[Dataset records]

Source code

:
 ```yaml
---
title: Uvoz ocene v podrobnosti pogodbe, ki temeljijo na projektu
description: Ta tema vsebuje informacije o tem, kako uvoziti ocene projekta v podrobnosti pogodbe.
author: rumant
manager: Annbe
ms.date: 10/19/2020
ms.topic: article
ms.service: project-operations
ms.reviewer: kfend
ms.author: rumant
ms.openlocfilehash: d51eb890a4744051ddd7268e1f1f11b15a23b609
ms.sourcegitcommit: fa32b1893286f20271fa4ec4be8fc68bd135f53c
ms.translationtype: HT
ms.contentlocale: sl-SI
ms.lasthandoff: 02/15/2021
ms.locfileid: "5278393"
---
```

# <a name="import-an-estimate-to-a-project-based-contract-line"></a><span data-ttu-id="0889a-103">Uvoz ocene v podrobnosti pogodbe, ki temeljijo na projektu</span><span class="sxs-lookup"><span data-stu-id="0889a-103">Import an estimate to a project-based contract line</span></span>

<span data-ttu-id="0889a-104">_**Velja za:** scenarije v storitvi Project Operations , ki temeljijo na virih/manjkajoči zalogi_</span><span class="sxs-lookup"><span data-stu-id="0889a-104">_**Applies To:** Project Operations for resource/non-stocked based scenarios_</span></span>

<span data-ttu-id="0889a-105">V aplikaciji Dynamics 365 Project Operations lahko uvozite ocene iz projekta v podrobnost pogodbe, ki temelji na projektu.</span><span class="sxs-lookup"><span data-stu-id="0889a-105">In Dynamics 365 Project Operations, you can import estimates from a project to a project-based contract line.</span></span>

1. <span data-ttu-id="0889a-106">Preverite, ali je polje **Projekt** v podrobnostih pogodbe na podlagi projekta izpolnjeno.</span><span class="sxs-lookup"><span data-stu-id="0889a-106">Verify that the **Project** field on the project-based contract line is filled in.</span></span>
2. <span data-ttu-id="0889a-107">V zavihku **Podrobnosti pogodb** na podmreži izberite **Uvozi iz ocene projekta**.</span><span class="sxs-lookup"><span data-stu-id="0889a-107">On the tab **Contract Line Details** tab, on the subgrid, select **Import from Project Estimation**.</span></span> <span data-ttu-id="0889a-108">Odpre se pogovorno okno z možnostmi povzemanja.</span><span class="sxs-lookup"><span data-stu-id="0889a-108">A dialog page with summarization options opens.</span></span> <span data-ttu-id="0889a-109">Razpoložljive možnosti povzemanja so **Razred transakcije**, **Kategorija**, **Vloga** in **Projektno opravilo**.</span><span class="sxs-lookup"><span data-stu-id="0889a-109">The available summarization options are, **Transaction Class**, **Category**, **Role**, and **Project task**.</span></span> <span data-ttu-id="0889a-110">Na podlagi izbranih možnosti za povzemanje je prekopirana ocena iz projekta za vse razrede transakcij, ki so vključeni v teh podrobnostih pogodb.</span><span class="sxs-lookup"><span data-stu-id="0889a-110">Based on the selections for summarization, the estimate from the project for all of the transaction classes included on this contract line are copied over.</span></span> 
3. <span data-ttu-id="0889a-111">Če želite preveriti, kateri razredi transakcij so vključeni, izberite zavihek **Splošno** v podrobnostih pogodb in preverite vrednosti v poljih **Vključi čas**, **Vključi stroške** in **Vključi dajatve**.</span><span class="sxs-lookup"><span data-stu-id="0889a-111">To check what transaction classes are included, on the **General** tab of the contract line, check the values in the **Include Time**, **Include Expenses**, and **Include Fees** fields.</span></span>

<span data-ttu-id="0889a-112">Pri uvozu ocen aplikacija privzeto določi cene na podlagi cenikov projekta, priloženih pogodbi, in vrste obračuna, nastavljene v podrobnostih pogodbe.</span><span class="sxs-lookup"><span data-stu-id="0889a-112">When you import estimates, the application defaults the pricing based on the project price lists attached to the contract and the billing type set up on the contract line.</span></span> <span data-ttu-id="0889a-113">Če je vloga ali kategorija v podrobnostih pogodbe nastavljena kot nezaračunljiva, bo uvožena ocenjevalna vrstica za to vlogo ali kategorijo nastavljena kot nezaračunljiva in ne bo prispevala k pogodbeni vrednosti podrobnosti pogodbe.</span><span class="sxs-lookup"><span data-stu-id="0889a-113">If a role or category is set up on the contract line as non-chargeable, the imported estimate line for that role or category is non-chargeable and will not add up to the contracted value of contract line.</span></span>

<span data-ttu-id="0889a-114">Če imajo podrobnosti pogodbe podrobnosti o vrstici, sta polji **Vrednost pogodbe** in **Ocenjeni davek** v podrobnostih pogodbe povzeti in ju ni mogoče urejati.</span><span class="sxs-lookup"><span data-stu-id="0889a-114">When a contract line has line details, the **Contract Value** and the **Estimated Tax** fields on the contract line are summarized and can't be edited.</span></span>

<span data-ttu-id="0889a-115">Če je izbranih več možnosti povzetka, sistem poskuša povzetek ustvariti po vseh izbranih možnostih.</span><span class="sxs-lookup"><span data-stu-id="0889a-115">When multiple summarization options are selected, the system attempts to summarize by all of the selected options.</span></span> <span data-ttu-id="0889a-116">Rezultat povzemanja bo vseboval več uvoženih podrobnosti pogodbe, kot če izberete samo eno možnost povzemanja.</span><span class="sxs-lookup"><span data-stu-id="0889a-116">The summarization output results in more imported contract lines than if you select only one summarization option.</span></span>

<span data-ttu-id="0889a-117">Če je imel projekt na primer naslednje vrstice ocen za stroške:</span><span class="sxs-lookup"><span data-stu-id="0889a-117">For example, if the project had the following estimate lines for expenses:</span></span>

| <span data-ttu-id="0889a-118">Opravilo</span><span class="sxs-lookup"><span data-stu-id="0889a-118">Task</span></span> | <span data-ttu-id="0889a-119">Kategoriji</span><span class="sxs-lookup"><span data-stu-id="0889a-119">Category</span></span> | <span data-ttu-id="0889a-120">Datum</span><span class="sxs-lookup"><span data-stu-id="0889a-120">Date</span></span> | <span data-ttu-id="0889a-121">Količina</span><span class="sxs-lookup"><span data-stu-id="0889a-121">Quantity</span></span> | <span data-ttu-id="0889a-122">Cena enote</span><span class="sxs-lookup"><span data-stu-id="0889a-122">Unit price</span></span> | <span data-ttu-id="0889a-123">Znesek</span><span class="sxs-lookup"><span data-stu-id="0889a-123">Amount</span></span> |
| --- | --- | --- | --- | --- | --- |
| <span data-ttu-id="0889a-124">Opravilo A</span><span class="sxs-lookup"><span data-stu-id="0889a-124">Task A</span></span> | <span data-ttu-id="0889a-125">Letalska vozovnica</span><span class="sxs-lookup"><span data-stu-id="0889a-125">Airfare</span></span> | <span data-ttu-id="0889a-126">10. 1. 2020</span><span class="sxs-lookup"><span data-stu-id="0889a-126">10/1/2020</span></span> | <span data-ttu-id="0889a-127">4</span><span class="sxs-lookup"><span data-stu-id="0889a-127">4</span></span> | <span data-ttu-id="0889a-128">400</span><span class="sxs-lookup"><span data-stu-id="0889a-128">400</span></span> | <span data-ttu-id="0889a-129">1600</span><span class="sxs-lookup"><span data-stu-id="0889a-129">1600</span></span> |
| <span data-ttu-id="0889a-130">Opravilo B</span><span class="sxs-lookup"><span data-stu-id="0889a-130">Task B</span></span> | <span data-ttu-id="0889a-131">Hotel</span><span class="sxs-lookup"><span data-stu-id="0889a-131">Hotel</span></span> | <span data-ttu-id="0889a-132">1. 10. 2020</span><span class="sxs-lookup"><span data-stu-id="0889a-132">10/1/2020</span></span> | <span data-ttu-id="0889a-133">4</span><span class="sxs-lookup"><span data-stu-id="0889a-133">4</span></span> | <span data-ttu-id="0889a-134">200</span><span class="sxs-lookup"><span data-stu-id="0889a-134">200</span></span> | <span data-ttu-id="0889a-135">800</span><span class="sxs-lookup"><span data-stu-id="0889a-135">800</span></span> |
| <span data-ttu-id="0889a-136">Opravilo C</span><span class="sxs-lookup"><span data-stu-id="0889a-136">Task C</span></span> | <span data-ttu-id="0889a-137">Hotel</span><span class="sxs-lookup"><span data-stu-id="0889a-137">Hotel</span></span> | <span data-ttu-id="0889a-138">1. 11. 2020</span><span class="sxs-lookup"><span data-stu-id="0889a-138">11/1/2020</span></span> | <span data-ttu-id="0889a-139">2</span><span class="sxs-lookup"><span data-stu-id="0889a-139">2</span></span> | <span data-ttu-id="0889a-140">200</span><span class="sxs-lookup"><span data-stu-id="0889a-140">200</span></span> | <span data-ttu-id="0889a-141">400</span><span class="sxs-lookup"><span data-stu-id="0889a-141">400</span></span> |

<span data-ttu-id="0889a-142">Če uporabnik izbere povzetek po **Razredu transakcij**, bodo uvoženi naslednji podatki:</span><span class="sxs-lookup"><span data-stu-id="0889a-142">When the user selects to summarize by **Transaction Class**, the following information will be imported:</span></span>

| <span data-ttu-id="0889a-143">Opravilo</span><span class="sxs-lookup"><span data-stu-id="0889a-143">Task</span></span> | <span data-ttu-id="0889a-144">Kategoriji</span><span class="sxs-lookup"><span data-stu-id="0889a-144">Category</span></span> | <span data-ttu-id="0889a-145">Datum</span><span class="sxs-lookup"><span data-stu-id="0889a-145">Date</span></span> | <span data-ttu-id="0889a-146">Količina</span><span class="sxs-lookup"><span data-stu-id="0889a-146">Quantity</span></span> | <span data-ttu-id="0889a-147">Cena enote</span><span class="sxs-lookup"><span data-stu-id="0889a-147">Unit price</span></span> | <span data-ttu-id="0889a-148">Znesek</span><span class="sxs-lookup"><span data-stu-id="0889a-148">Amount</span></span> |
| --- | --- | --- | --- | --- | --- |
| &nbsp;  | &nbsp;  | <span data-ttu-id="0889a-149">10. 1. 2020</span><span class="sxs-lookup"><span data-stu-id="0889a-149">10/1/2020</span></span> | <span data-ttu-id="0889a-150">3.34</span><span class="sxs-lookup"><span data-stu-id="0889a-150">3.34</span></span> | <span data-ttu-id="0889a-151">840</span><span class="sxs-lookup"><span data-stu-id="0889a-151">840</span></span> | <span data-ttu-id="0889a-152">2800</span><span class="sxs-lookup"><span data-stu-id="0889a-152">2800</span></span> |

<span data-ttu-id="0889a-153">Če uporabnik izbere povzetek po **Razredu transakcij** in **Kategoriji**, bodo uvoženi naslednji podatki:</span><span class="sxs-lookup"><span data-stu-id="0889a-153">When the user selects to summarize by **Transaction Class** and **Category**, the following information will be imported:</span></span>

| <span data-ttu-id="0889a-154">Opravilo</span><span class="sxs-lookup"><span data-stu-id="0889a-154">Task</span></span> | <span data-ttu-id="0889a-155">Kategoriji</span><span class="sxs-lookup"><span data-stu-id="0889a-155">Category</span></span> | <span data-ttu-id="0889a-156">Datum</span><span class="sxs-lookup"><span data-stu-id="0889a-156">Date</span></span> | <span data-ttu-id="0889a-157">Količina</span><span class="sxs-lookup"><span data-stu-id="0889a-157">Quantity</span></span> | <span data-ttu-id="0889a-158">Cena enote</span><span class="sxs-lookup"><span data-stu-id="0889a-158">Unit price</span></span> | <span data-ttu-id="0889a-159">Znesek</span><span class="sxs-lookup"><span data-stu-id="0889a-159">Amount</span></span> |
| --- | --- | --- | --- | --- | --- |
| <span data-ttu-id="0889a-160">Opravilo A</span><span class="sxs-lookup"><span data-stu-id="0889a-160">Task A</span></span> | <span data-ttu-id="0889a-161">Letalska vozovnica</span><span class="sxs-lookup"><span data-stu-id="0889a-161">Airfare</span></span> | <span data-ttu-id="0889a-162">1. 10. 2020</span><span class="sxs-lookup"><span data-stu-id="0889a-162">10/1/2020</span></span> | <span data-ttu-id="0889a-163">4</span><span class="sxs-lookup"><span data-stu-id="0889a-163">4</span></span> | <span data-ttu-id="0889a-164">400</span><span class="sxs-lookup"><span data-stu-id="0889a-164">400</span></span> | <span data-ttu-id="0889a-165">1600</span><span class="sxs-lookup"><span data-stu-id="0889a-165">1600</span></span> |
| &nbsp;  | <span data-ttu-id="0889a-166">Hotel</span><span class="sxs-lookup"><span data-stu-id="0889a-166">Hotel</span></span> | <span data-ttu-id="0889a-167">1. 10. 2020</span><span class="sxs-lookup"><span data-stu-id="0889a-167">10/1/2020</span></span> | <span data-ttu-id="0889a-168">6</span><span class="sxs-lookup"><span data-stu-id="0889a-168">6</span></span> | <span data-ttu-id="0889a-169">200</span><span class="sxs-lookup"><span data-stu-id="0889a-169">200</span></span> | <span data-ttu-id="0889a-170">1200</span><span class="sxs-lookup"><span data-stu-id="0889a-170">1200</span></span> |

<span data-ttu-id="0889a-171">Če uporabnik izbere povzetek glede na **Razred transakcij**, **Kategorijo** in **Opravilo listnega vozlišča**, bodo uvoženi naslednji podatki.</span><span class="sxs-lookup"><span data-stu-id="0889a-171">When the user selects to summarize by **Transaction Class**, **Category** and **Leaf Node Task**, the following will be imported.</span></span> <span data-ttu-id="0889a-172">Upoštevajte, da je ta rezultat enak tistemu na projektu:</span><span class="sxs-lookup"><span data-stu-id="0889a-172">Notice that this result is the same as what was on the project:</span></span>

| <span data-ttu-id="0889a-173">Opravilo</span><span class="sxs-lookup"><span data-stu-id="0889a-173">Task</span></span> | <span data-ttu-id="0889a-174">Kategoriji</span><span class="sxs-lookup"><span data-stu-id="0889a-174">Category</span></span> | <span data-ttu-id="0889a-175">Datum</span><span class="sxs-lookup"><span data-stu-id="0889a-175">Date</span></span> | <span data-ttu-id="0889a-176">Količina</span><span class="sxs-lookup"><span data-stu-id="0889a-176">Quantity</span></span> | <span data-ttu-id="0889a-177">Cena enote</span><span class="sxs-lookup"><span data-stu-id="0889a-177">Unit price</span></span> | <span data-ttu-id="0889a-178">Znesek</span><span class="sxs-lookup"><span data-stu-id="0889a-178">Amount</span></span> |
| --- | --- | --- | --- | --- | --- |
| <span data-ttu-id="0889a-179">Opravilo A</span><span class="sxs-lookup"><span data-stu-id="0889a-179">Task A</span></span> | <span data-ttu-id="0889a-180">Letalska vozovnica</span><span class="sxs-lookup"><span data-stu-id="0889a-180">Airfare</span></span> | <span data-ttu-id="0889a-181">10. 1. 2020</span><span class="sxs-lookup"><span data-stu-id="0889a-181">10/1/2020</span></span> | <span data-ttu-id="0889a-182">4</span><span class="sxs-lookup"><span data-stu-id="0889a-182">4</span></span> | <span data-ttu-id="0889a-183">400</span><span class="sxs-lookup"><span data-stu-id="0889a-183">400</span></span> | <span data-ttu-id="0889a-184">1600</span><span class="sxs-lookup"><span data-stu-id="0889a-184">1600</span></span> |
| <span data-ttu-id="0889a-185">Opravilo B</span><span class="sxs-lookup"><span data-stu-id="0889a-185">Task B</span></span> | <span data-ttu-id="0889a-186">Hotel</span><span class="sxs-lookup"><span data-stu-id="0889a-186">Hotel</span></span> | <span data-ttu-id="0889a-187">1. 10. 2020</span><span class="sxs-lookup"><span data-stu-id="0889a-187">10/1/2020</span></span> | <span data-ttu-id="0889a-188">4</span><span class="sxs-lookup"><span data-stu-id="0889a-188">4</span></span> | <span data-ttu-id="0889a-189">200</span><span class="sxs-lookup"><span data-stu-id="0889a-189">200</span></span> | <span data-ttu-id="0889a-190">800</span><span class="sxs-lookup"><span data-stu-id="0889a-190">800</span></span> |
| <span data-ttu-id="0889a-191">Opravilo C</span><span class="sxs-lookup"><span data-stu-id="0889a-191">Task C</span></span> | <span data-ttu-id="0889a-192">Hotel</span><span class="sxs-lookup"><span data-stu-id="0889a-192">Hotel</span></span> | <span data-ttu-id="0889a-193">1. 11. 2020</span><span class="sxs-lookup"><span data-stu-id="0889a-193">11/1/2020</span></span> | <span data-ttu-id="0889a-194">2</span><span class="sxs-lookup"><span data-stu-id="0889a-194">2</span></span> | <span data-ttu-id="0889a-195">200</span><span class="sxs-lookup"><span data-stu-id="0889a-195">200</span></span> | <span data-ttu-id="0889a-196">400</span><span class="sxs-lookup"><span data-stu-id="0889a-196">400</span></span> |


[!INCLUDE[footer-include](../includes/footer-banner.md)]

[What this task involves] Scan the material above and copy every line that holds the string "Razredu".

[Solution below]
<span data-ttu-id="0889a-142">Če uporabnik izbere povzetek po **Razredu transakcij**, bodo uvoženi naslednji podatki:</span><span class="sxs-lookup"><span data-stu-id="0889a-142">When the user selects to summarize by **Transaction Class**, the following information will be imported:</span></span>
<span data-ttu-id="0889a-153">Če uporabnik izbere povzetek po **Razredu transakcij** in **Kategoriji**, bodo uvoženi naslednji podatki:</span><span class="sxs-lookup"><span data-stu-id="0889a-153">When the user selects to summarize by **Transaction Class** and **Category**, the following information will be imported:</span></span>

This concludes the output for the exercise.